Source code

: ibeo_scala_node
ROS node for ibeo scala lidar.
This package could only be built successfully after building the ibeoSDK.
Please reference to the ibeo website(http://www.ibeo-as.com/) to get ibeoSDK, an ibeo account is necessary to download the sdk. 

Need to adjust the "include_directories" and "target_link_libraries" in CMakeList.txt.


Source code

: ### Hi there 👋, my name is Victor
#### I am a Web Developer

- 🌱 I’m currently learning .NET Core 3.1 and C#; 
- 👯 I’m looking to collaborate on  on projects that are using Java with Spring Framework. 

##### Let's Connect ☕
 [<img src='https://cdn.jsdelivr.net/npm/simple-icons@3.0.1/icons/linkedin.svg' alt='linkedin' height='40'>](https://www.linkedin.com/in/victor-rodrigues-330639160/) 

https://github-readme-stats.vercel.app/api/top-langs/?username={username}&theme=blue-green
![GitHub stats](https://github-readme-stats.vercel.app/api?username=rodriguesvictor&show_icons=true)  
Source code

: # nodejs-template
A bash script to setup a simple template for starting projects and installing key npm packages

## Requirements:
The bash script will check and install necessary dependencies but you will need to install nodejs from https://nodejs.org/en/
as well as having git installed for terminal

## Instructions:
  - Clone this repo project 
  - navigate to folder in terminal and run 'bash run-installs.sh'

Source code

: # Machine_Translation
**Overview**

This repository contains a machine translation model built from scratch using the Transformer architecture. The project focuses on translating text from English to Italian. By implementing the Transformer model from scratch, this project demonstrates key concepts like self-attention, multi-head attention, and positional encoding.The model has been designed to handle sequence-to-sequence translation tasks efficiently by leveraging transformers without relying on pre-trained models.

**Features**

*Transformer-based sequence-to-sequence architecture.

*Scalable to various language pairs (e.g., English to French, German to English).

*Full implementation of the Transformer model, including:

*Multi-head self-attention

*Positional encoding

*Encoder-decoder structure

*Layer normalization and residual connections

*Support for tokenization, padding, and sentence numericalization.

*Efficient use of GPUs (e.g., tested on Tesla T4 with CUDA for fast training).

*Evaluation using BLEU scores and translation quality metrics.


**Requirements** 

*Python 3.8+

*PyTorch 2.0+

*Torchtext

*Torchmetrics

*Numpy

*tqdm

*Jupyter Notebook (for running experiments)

**WHAT IS BEING ASKED**:
Look through the records above and please copy every line in which the string "from" occurs.

**WORKED SOLUTION**:
The bash script will check and install necessary dependencies but you will need to install nodejs from https://nodejs.org/en/
This repository contains a machine translation model built from scratch using the Transformer architecture. The project focuses on translating text from English to Italian. By implementing the Transformer model from scratch, this project demonstrates key concepts like self-attention, multi-head attention, and positional encoding.The model has been designed to handle sequence-to-sequence translation tasks efficiently by leveraging transformers without relying on pre-trained models.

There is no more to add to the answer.